I agree with some parts, but not all.
I see it as an overfitting problem. Fundamentally, the topic here seems to be that citation indices and similar metrics are actually flawed indicators, and obsessing over them is just Goodhart's law in action. Ultimately, the argument is that the entire design of those metrics is wrong.
To be precise, it was a good metric at first, but now that the scale has changed, it's become bad. This is common in programming too—things that are correct in the beginning but become problematic as they grow larger.
From an individual researcher's perspective, it's rational. You get more citations, your career accelerates. Everyone knows this. Paper counts aren't everything. Citation counts aren't everything. Journal impact factors aren't everything. You shouldn't only play it safe. But everything is tied to those metrics anyway.

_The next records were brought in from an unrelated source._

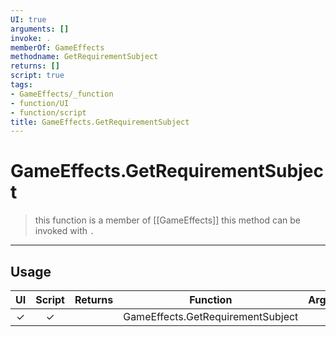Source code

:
 ```yaml
---
UI: true
arguments: []
invoke: .
memberOf: GameEffects
methodname: GetRequirementSubject
returns: []
script: true
tags:
- GameEffects/_function
- function/UI
- function/script
title: GameEffects.GetRequirementSubject
---
```

# GameEffects.GetRequirementSubject
> this function is a member of [[GameEffects]]
> this method can be invoked with `.`
-----
## Usage
|  UI | Script | Returns | Function | Arguments |
|:---:|:------:|-------:|:--------:|:---------|
|✓|✓||GameEffects.GetRequirementSubject||
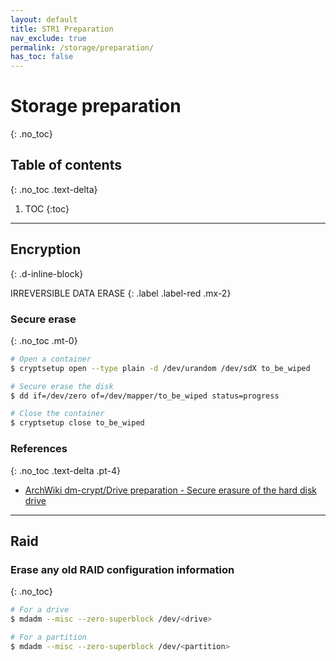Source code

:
 ```yaml
---
layout: default
title: STR1 Preparation
nav_exclude: true
permalink: /storage/preparation/
has_toc: false
---
```


# Storage preparation
{: .no_toc}

## Table of contents
{: .no_toc .text-delta}

1. TOC
{:toc}

---

## Encryption
{: .d-inline-block}

IRREVERSIBLE DATA ERASE
{: .label .label-red .mx-2}

### Secure erase
{: .no_toc .mt-0}

```bash
# Open a container
$ cryptsetup open --type plain -d /dev/urandom /dev/sdX to_be_wiped

# Secure erase the disk
$ dd if=/dev/zero of=/dev/mapper/to_be_wiped status=progress

# Close the container
$ cryptsetup close to_be_wiped
```

### References
{: .no_toc .text-delta .pt-4}

- [ArchWiki dm-crypt/Drive preparation - Secure erasure of the hard disk drive](https://wiki.archlinux.org/index.php/Dm-crypt/Drive_preparation#Secure_erasure_of_the_hard_disk_drive)

---

## Raid

### Erase any old RAID configuration information
{: .no_toc}

```bash
# For a drive
$ mdadm --misc --zero-superblock /dev/<drive>

# For a partition
$ mdadm --misc --zero-superblock /dev/<partition>
```
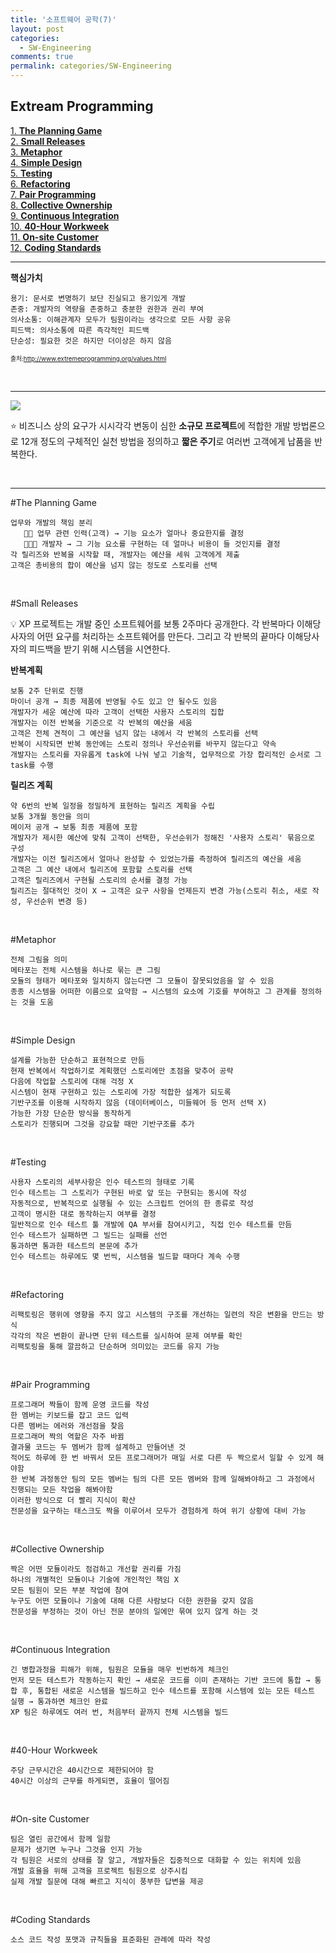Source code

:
 ```yaml
---
title: '소프트웨어 공학(7)'
layout: post
categories:
  - SW-Engineering
comments: true
permalink: categories/SW-Engineering
---
```


## Extream Programming

[1. **The Planning Game**](the-planning-game)<br>
[2. **Small Releases**](small-Releases)<br>
[3. **Metaphor**](metaphor)<br>
[4. **Simple Design**](simple-Design)<br>
[5. **Testing**](testing)<br>
[6. **Refactoring**](refactoring)<br>
[7. **Pair Programming**](pair-programming)<br>
[8. **Collective Ownership**](collective-ownership)<br>
[9. **Continuous Integration**](continuous-integration)<br>
[10. **40-Hour Workweek**](40-hour-workweek)<br>
[11. **On-site Customer**](on-site-customer)<br>
[12. **Coding Standards**](coding-standards)<br>

<hr>

**핵심가치**

```
용기: 문서로 변명하기 보단 진실되고 용기있게 개발
존중: 개발자의 역량을 존중하고 충분한 권한과 권리 부여
의사소통: 이해관계자 모두가 팀원이라는 생각으로 모든 사항 공유
피드백: 의사소통에 따른 즉각적인 피드백
단순성: 필요한 것은 하지만 더이상은 하지 않음
```

<span style="font-size:70%">출처:http://www.extremeprogramming.org/values.html</span>

<br>
<hr>

<img src = "/Users/haeju/Desktop/had2-you.github.io/assets/img/EPP.png">

⭐️ 비즈니스 상의 요구가 시시각각 변동이 심한 **소규모 프로젝트**에 적합한 개발 방법론으로 12개 정도의 구체적인 실천 방법을 정의하고 **짧은 주기**로 여러번 고객에게 납품을 반복한다.

<br>

<hr>

#The Planning Game

```
업무와 개발의 책임 분리
   👩🏻 업무 관련 인력(고객) → 기능 요소가 얼마나 중요한지를 결정
   👩🏻‍💻 개발자 → 그 기능 요소를 구현하는 데 얼마나 비용이 들 것인지를 결정
각 릴리즈와 반복을 시작할 때, 개발자는 예산을 세워 고객에게 제출
고객은 총비용의 합이 예산을 넘지 않는 정도로 스토리를 선택
```

<br>

#Small Releases

💡 XP 프로젝트는 개발 중인 소프트웨어를 보통 2주마다 공개한다. 각 반복마다 이해당사자의 어떤 요구를 처리하는 소프트웨어를 만든다. 그리고 각 반복의 끝마다 이해당사자의 피드백을 받기 위해 시스템을 시연한다.

**반복계획**

```
보통 2주 단위로 진행
마이너 공개 → 최종 제품에 반영될 수도 있고 안 될수도 있음
개발자가 세운 예산에 따라 고객이 선택한 사용자 스토리의 집합
개발자는 이전 반복을 기준으로 각 반복의 예산을 세움
고객은 전체 견적이 그 예산을 넘지 않는 내에서 각 반복의 스토리를 선택
반복이 시작되면 반복 동안에는 스토리 정의나 우선순위를 바꾸지 않는다고 약속
개발자는 스토리를 자유롭게 task에 나눠 넣고 기술적, 업무적으로 가장 합리적인 순서로 그 task를 수행
```

**릴리즈 계획**

```
약 6번의 반복 일정을 정밀하게 표현하는 릴리즈 계획을 수립
보통 3개월 동안을 의미
메이저 공개 → 보통 최종 제품에 포함
개발자가 제시한 예산에 맞춰 고객이 선택한, 우선순위가 정해진 '사용자 스토리' 묶음으로 구성
개발자는 이전 릴리즈에서 얼마나 완성할 수 있었는가를 측정하여 릴리즈의 예산을 세움
고객은 그 예산 내에서 릴리즈에 포함할 스토리를 선택
고객은 릴리즈에서 구현될 스토리의 순서를 결정 가능
릴리즈는 절대적인 것이 X → 고객은 요구 사항을 언제든지 변경 가능(스토리 취소, 새로 작성, 우선순위 변경 등)
```

<br>

#Metaphor

```
전체 그림을 의미
메타포는 전체 시스템을 하나로 묶는 큰 그림
모듈의 형태가 메타포와 일치하지 않는다면 그 모듈이 잘못되었음을 알 수 있음
종종 시스템을 어떠한 이름으로 요약함 → 시스템의 요소에 기호를 부여하고 그 관계를 정의하는 것을 도움
```

<br>

#Simple Design

```
설계를 가능한 단순하고 표현적으로 만듬
현재 반복에서 작업하기로 계획했던 스토리에만 초점을 맞추어 공략
다음에 작업할 스토리에 대해 걱정 X
시스템이 현재 구현하고 있는 스토리에 가장 적합한 설계가 되도록
기반구조를 이용해 시작하지 않음 (데이터베이스, 미들웨어 등 먼저 선택 X)
가능한 가장 단순한 방식을 동작하게
스토리가 진행되며 그것을 강요할 때만 기반구조를 추가
```

<br>

#Testing

```
사용자 스토리의 세부사항은 인수 테스트의 형태로 기록
인수 테스트는 그 스토리가 구현된 바로 앞 또는 구현되는 동시에 작성
자동적으로, 반복적으로 실행될 수 있는 스크립트 언어의 한 종류로 작성
고객이 명시한 대로 동작하는지 여부를 결정
일반적으로 인수 테스트 툴 개발에 QA 부서를 참여시키고, 직접 인수 테스트를 만듬
인수 테스트가 실패하면 그 빌드는 실패를 선언
통과하면 통과한 테스트의 본문에 추가
인수 테스트는 하루에도 몇 번씩, 시스템을 빌드할 때마다 계속 수행
```

<br>

#Refactoring

```
리팩토링은 행위에 영향을 주지 않고 시스템의 구조를 개선하는 일련의 작은 변환을 만드는 방식
각각의 작은 변환이 끝나면 단위 테스트를 실시하여 문제 여부를 확인
리팩토링을 통해 깔끔하고 단순하며 의미있는 코드를 유지 가능
```

<br>

#Pair Programming

```
프로그래머 짝들이 함께 운영 코드를 작성
한 멤버는 키보드를 잡고 코드 입력
다른 멤버는 에러와 개선점을 찾음
프로그래머 짝의 역할은 자주 바뀜
결과물 코드는 두 멤버가 함께 설계하고 만들어낸 것
적어도 하루에 한 번 바꿔서 모든 프로그래머가 매일 서로 다른 두 짝으로서 일할 수 있게 해야함
한 반복 과정동안 팀의 모든 멤버는 팀의 다른 모든 멤버와 함께 일해봐야하고 그 과정에서 진행되는 모든 작업을 해봐야함
이러한 방식으로 더 빨리 지식이 확산
전문성을 요구하는 태스크도 짝을 이루어서 모두가 경험하게 하여 위기 상황에 대비 가능
```

<br>

#Collective Ownership

```
짝은 어떤 모듈이라도 점검하고 개선할 권리를 가짐
하나의 개별적인 모듈이나 기술에 개인적인 책임 X
모든 팀원이 모든 부분 작업에 참여
누구도 어떤 모듈이나 기술에 대해 다른 사람보다 더한 권한을 갖지 않음
전문성을 부정하는 것이 아닌 전문 분야의 일에만 묶여 있지 않게 하는 것
```

<br>

#Continuous Integration

```
긴 병합과정을 피해가 위해, 팀원은 모듈을 매우 빈번하게 체크인
먼저 모든 테스트가 작동하는지 확인 → 새로운 코드를 이미 존재하는 기반 코드에 통합 → 통합 후, 통합된 새로운 시스템을 빌드하고 인수 테스트를 포함해 시스템에 있는 모든 테스트 실행 → 통과하면 체크인 완료
XP 팀은 하루에도 여러 번, 처음부터 끝까지 전체 시스템을 빌드
```

<br>

#40-Hour Workweek

```
주당 근무시간은 40시간으로 제한되어야 함
40시간 이상의 근무를 하게되면, 효율이 떨어짐
```

<br>

#On-site Customer

```
팀은 열린 공간에서 함께 일함
문제가 생기면 누구나 그것을 인지 가능
각 팀원은 서로의 상태를 잘 알고, 개발자들은 집중적으로 대화할 수 있는 위치에 있음
개발 효율을 위해 고객을 프로젝트 팀원으로 상주시킴
실제 개발 질문에 대해 빠르고 지식이 풍부한 답변을 제공
```

<br>

#Coding Standards

```
소스 코드 작성 포맷과 규칙들을 표준화된 관례에 따라 작성
```

<br>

Most researchers who give me work are fully aware of these facts. But are they going to change anything? Funding is still distributed based on those metrics.
Max Planck said, 'Science advances one funeral at a time.' Science doesn't progress purely through reasoned argument. The authority of the older generation, research funding networks, journals, and school-specific evaluation criteria all move together.
And honestly, I think discoveries will keep happening—probably quite rapidly. Because AI doesn't have the factional conflicts or interpersonal issues that humans do. It's very good at connecting papers across schools of thought without bias. In other words, the current human system is flawed at consolidating research, but I think AI is actually strong in this area. I expect AI-driven discoveries will continue for some time. The people who ride this wave will clearly be the winners.
Everyone knows things are broken, but no one is trying to fix them. I always think human society is inefficient. I read this post, but I'm more curious about who will actually lead the improvement effort.
nathan_compton
today at 3:00 PM
"Science advances one funeral at a time"
Well, these AI are never going to die in any real sense, so expect them to make orthodoxy more sticky, not less.
AIs get replaced with newer models.
nathan_compton
today at 3:49 PM
Which are still aggressively trained to reproduce the orthodoxy. They have to, to be viable products, since most people want to know what the orthodoxy is when they pose a question to an LLM and because not even experts can consistently agree on what elements of the fringe are genuinely useful to consider and which are bullshit, so that doesn't get into the training data. This will get even more pronounced in later models, for which the training data is much more curated.
I presume you are an expert in some field. Think carefully about the boundary of the field and all the subtlety and complexity of that boundary and all the oversimplification you do to communicate that stuff to lay people. AI is, in some large sense, directed at all lay people, not experts, and even if we wanted to direct it at experts, at the edges of knowledge, there really isn't a lot of training data for that. Mathematics is a sort of exception because it has very clear validation criteria which makes RF particularly easy for it.
I agree. AI will likely reinforce mainstream schools of thought through literature. I think I used the wrong example in this case—I should have framed it as the system itself rather than specific schools of thought. Thanks for the correction
> Because AI doesn't have the factional conflicts or interpersonal issues that humans do.
All the factional conflicts are in there, and there are also plenty of reports of people getting weird / toxic / passive aggressive responses from AI.
Because the model is trained with everything, you can in principle get anything out of it. You want to get an answer based on all the right things, while keeping all the wrong things suppressed. But it's easy to get something less than ideal, due to the specifics of training, harnesses, context, prompts etc.
I was too hasty in drawing my conclusion.I didn't think it through thoroughly enough.you're right
pocksuppet
today at 4:29 PM
> And honestly, ... [emdash]
AI-written comment?
Sometimes I wish I were an AI, but sorry, I'm not. English is the lingua franca for properly accessing programming and science, but since I'm a non-native speaker, I end up relying on machine translation for some difficult words, or I just speak using only the limited vocabulary I know. It's really hard as a non-native speaker. Every time I do something, people call it AI.